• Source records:
================
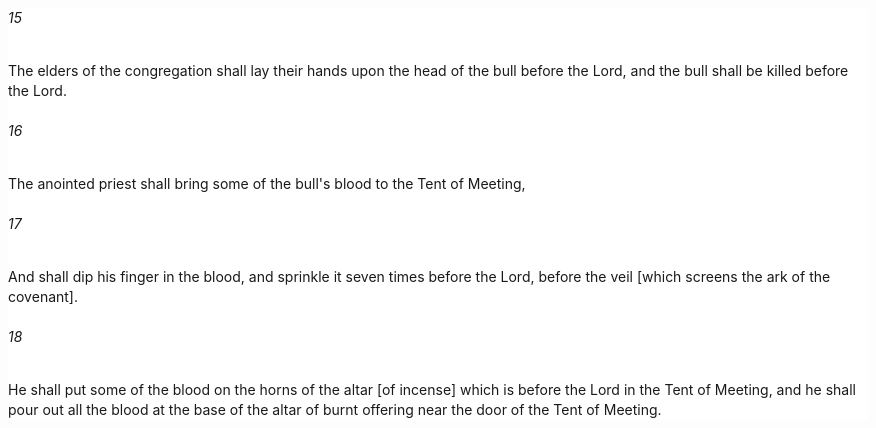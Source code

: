 









###### 15 






The elders of the congregation shall lay their hands upon the head of the bull before the Lord, and the bull shall be killed before the Lord. 













###### 16 






The anointed priest shall bring some of the bull's blood to the Tent of Meeting, 













###### 17 






And shall dip his finger in the blood, and sprinkle it seven times before the Lord, before the veil [which screens the ark of the covenant]. 













###### 18 






He shall put some of the blood on the horns of the altar [of incense] which is before the Lord in the Tent of Meeting, and he shall pour out all the blood at the base of the altar of burnt offering near the door of the Tent of Meeting. 
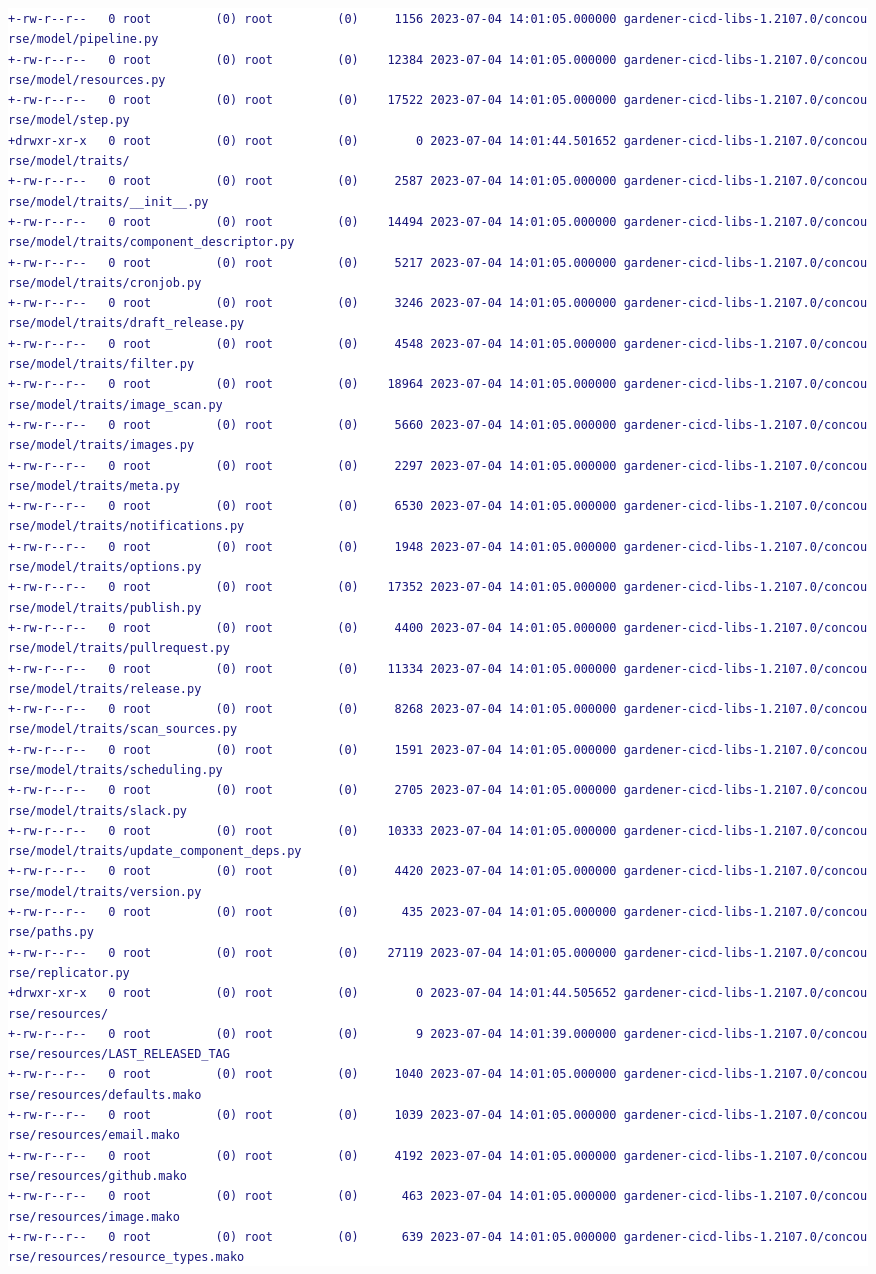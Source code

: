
 ```diff
+-rw-r--r--   0 root         (0) root         (0)     1156 2023-07-04 14:01:05.000000 gardener-cicd-libs-1.2107.0/concourse/model/pipeline.py
+-rw-r--r--   0 root         (0) root         (0)    12384 2023-07-04 14:01:05.000000 gardener-cicd-libs-1.2107.0/concourse/model/resources.py
+-rw-r--r--   0 root         (0) root         (0)    17522 2023-07-04 14:01:05.000000 gardener-cicd-libs-1.2107.0/concourse/model/step.py
+drwxr-xr-x   0 root         (0) root         (0)        0 2023-07-04 14:01:44.501652 gardener-cicd-libs-1.2107.0/concourse/model/traits/
+-rw-r--r--   0 root         (0) root         (0)     2587 2023-07-04 14:01:05.000000 gardener-cicd-libs-1.2107.0/concourse/model/traits/__init__.py
+-rw-r--r--   0 root         (0) root         (0)    14494 2023-07-04 14:01:05.000000 gardener-cicd-libs-1.2107.0/concourse/model/traits/component_descriptor.py
+-rw-r--r--   0 root         (0) root         (0)     5217 2023-07-04 14:01:05.000000 gardener-cicd-libs-1.2107.0/concourse/model/traits/cronjob.py
+-rw-r--r--   0 root         (0) root         (0)     3246 2023-07-04 14:01:05.000000 gardener-cicd-libs-1.2107.0/concourse/model/traits/draft_release.py
+-rw-r--r--   0 root         (0) root         (0)     4548 2023-07-04 14:01:05.000000 gardener-cicd-libs-1.2107.0/concourse/model/traits/filter.py
+-rw-r--r--   0 root         (0) root         (0)    18964 2023-07-04 14:01:05.000000 gardener-cicd-libs-1.2107.0/concourse/model/traits/image_scan.py
+-rw-r--r--   0 root         (0) root         (0)     5660 2023-07-04 14:01:05.000000 gardener-cicd-libs-1.2107.0/concourse/model/traits/images.py
+-rw-r--r--   0 root         (0) root         (0)     2297 2023-07-04 14:01:05.000000 gardener-cicd-libs-1.2107.0/concourse/model/traits/meta.py
+-rw-r--r--   0 root         (0) root         (0)     6530 2023-07-04 14:01:05.000000 gardener-cicd-libs-1.2107.0/concourse/model/traits/notifications.py
+-rw-r--r--   0 root         (0) root         (0)     1948 2023-07-04 14:01:05.000000 gardener-cicd-libs-1.2107.0/concourse/model/traits/options.py
+-rw-r--r--   0 root         (0) root         (0)    17352 2023-07-04 14:01:05.000000 gardener-cicd-libs-1.2107.0/concourse/model/traits/publish.py
+-rw-r--r--   0 root         (0) root         (0)     4400 2023-07-04 14:01:05.000000 gardener-cicd-libs-1.2107.0/concourse/model/traits/pullrequest.py
+-rw-r--r--   0 root         (0) root         (0)    11334 2023-07-04 14:01:05.000000 gardener-cicd-libs-1.2107.0/concourse/model/traits/release.py
+-rw-r--r--   0 root         (0) root         (0)     8268 2023-07-04 14:01:05.000000 gardener-cicd-libs-1.2107.0/concourse/model/traits/scan_sources.py
+-rw-r--r--   0 root         (0) root         (0)     1591 2023-07-04 14:01:05.000000 gardener-cicd-libs-1.2107.0/concourse/model/traits/scheduling.py
+-rw-r--r--   0 root         (0) root         (0)     2705 2023-07-04 14:01:05.000000 gardener-cicd-libs-1.2107.0/concourse/model/traits/slack.py
+-rw-r--r--   0 root         (0) root         (0)    10333 2023-07-04 14:01:05.000000 gardener-cicd-libs-1.2107.0/concourse/model/traits/update_component_deps.py
+-rw-r--r--   0 root         (0) root         (0)     4420 2023-07-04 14:01:05.000000 gardener-cicd-libs-1.2107.0/concourse/model/traits/version.py
+-rw-r--r--   0 root         (0) root         (0)      435 2023-07-04 14:01:05.000000 gardener-cicd-libs-1.2107.0/concourse/paths.py
+-rw-r--r--   0 root         (0) root         (0)    27119 2023-07-04 14:01:05.000000 gardener-cicd-libs-1.2107.0/concourse/replicator.py
+drwxr-xr-x   0 root         (0) root         (0)        0 2023-07-04 14:01:44.505652 gardener-cicd-libs-1.2107.0/concourse/resources/
+-rw-r--r--   0 root         (0) root         (0)        9 2023-07-04 14:01:39.000000 gardener-cicd-libs-1.2107.0/concourse/resources/LAST_RELEASED_TAG
+-rw-r--r--   0 root         (0) root         (0)     1040 2023-07-04 14:01:05.000000 gardener-cicd-libs-1.2107.0/concourse/resources/defaults.mako
+-rw-r--r--   0 root         (0) root         (0)     1039 2023-07-04 14:01:05.000000 gardener-cicd-libs-1.2107.0/concourse/resources/email.mako
+-rw-r--r--   0 root         (0) root         (0)     4192 2023-07-04 14:01:05.000000 gardener-cicd-libs-1.2107.0/concourse/resources/github.mako
+-rw-r--r--   0 root         (0) root         (0)      463 2023-07-04 14:01:05.000000 gardener-cicd-libs-1.2107.0/concourse/resources/image.mako
+-rw-r--r--   0 root         (0) root         (0)      639 2023-07-04 14:01:05.000000 gardener-cicd-libs-1.2107.0/concourse/resources/resource_types.mako
```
================
• ASSIGNMENT:
Report how many lines in the records hold the word "mako", giving the number and nothing else.

• ANSWER AREA:
5